Segment Open

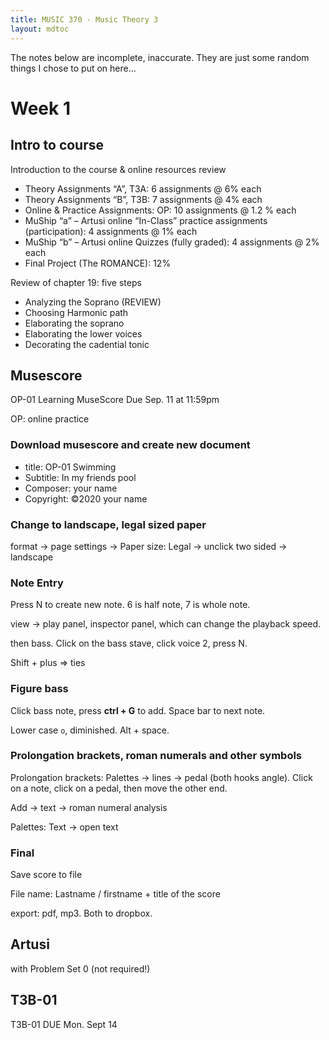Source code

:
 ```yaml
---
title: MUSIC 370 - Music Theory 3
layout: mdtoc
---
```

The notes below are incomplete, inaccurate. They are just some random things I chose to put on here...
# Week 1
## Intro to course
Introduction to the course & online resources review
- Theory Assignments “A”, T3A: 6 assignments @ 6% each
- Theory Assignments “B”, T3B: 7 assignments @ 4% each
- Online & Practice Assignments: OP: 10 assignments @ 1.2 % each
- MuShip “a” – Artusi online “In-Class” practice assignments (participation): 4 assignments @ 1% each
- MuShip “b” – Artusi online Quizzes (fully graded): 4 assignments @ 2% each
- Final Project (The ROMANCE): 12%


Review of chapter 19: five steps
- Analyzing the Soprano (REVIEW)
- Choosing Harmonic path
- Elaborating the soprano
- Elaborating the lower voices
- Decorating the cadential tonic

## Musescore

<p class="note">OP-01 Learning MuseScore Due Sep. 11 at 11:59pm</p>

OP: online practice

### Download musescore and create new document
- title: OP-01 Swimming
- Subtitle: In my friends pool
- Composer: your name
- Copyright: ©2020 your name

### Change to landscape, legal sized paper
format -> page settings -> Paper size: Legal -> unclick two sided -> landscape

### Note Entry
Press N to create new note. 6 is half note, 7 is whole note.

view -> play panel, inspector panel, which can change the playback speed.

then bass. Click on the bass stave, click voice 2, press N.

Shift + plus => ties

### Figure bass
Click bass note, press **ctrl + G** to add. Space bar to next note.

Lower case `o`, diminished. Alt + space.

### Prolongation brackets, roman numerals and other symbols
Prolongation brackets: Palettes -> lines -> pedal (both hooks angle). Click on a note, click on a pedal, then move the other end.

Add -> text -> roman numeral analysis

Palettes: Text -> open text

### Final
Save score to file

File name: Lastname / firstname + title of the score

export: pdf, mp3. Both to dropbox.

## Artusi
with Problem Set 0 (not required!)

## T3B-01

<p class="note">T3B-01 DUE Mon. Sept 14 </p>

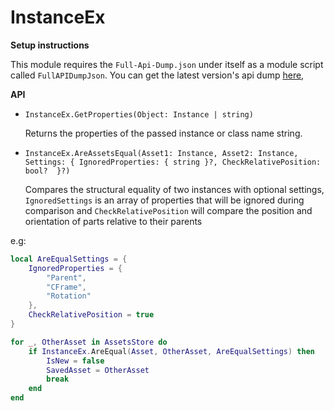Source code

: # InstanceEx

**Setup instructions**

This module requires the `Full-Api-Dump.json` under itself as a module script called `FullAPIDumpJson`. You can get the latest version's api dump [here](https://github.com/MaximumADHD/Roblox-Client-Tracker/blob/roblox/Full-API-Dump.json), 

**API**

- `InstanceEx.GetProperties(Object: Instance | string)` <div>Returns the properties of the passed instance or class name string.</div>

- `InstanceEx.AreAssetsEqual(Asset1: Instance, Asset2: Instance, Settings: { IgnoredProperties: { string }?, CheckRelativePosition: bool?  }?)` <div>Compares the structural equality of two instances with optional settings, `IgnoredSettings` is an array of properties that will be ignored during comparison and `CheckRelativePosition` will compare the position and orientation of parts relative to their parents</div>

e.g:

```lua
local AreEqualSettings = {
    IgnoredProperties = {
        "Parent",
        "CFrame",
        "Rotation"
    },
    CheckRelativePosition = true
}

for _, OtherAsset in AssetsStore do
    if InstanceEx.AreEqual(Asset, OtherAsset, AreEqualSettings) then
        IsNew = false
        SavedAsset = OtherAsset
        break
    end
end
```
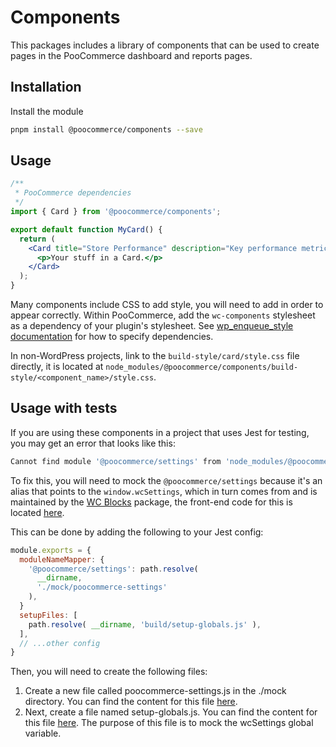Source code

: # Components

This packages includes a library of components that can be used to create pages in the PooCommerce dashboard and reports pages.

## Installation

Install the module

```bash
pnpm install @poocommerce/components --save
```

## Usage

```jsx
/**
 * PooCommerce dependencies
 */
import { Card } from '@poocommerce/components';

export default function MyCard() {
  return (
    <Card title="Store Performance" description="Key performance metrics">
      <p>Your stuff in a Card.</p>
    </Card>
  );
}
```

Many components include CSS to add style, you will need to add in order to appear correctly. Within PooCommerce, add the `wc-components` stylesheet as a dependency of your plugin's stylesheet. See [wp_enqueue_style documentation](https://developer.wordpress.org/reference/functions/wp_enqueue_style/#parameters) for how to specify dependencies.

In non-WordPress projects, link to the `build-style/card/style.css` file directly, it is located at `node_modules/@poocommerce/components/build-style/<component_name>/style.css`.

## Usage with tests

If you are using these components in a project that uses Jest for testing, you may get an error that looks like this:

```bash
Cannot find module '@poocommerce/settings' from 'node_modules/@poocommerce/experimental/node_modules/@poocommerce/navigation/build/index.js'
```

To fix this, you will need to mock the `@poocommerce/settings` because it's an alias that points to the `window.wcSettings`, which in turn comes from and is maintained by the [WC Blocks](https://github.com/poocommerce/poocommerce-blocks) package, the front-end code for this is located [here](https://github.com/poocommerce/poocommerce-gutenberg-products-block/tree/trunk/assets/js/settings/shared).

This can be done by adding the following to your Jest config:

```js
module.exports = {
  moduleNameMapper: {
    '@poocommerce/settings': path.resolve(
      __dirname,
      './mock/poocommerce-settings'
    ),
  }
  setupFiles: [
    path.resolve( __dirname, 'build/setup-globals.js' ),
  ],
  // ...other config
}
```

Then, you will need to create the following files:

1. Create a new file called poocommerce-settings.js in the ./mock directory. You can find the content for this file [here](https://github.com/poocommerce/poocommerce/blob/trunk/packages/js/internal-js-tests/src/mocks/poocommerce-settings.js#L1).
2. Next, create a file named setup-globals.js. You can find the content for this file [here](https://github.com/poocommerce/poocommerce/blob/trunk/packages/js/internal-js-tests/src/setup-globals.js#L44). The purpose of this file is to mock the wcSettings global variable.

Segment Closed

ASSIGNMENT | Where does the word "find" appear in the records above? Return every line that holds it.

TASK RESULT |
Cannot find module '@poocommerce/settings' from 'node_modules/@poocommerce/experimental/node_modules/@poocommerce/navigation/build/index.js'
1. Create a new file called poocommerce-settings.js in the ./mock directory. You can find the content for this file [here](https://github.com/poocommerce/poocommerce/blob/trunk/packages/js/internal-js-tests/src/mocks/poocommerce-settings.js#L1).
2. Next, create a file named setup-globals.js. You can find the content for this file [here](https://github.com/poocommerce/poocommerce/blob/trunk/packages/js/internal-js-tests/src/setup-globals.js#L44). The purpose of this file is to mock the wcSettings global variable.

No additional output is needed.